TASK INPUTS:

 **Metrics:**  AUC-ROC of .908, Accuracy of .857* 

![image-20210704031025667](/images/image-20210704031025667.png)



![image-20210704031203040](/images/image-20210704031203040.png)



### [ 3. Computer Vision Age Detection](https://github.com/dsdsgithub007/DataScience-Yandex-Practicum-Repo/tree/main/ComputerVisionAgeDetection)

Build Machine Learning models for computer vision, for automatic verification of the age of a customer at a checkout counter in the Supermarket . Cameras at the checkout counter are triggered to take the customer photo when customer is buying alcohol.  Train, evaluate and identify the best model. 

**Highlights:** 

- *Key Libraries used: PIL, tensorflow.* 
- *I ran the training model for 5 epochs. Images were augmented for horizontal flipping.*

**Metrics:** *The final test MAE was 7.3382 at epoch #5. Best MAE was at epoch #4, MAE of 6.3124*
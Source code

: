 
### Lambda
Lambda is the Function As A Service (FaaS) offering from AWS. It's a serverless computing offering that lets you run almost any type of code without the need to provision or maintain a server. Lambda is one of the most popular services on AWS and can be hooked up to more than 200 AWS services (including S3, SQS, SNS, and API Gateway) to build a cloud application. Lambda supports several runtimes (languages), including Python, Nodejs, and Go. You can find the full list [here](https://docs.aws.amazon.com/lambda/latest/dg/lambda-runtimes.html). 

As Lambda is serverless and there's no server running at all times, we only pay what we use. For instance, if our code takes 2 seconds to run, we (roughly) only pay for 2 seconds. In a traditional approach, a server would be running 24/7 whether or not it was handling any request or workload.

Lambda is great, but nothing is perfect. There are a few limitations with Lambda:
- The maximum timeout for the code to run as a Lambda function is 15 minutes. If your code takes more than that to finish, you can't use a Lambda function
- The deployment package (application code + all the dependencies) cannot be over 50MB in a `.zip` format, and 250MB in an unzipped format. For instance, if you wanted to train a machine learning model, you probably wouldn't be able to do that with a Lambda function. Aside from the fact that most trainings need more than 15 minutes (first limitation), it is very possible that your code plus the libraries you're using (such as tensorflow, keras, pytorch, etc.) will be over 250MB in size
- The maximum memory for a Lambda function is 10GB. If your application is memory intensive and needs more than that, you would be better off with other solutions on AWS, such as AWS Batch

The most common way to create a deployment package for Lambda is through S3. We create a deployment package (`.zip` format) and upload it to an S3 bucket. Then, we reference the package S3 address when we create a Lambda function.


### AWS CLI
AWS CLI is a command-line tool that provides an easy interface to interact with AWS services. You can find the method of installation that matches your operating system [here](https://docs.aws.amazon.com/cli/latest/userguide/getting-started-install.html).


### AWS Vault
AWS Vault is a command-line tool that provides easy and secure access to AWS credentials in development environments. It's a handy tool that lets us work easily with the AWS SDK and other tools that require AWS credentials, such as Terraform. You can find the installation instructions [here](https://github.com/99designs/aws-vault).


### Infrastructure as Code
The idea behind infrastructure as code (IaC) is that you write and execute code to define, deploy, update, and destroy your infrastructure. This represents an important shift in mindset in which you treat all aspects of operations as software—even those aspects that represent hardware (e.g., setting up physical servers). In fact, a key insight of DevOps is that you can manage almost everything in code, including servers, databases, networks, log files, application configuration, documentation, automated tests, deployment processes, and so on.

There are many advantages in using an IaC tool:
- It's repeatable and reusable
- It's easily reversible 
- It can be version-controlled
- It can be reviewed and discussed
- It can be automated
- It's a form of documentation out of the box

WORK TO BE COMPLETED:
Tally the lines in these entries that have the string "easily" in them, then answer with the count and nothing else.

ANSWER SECTION:
2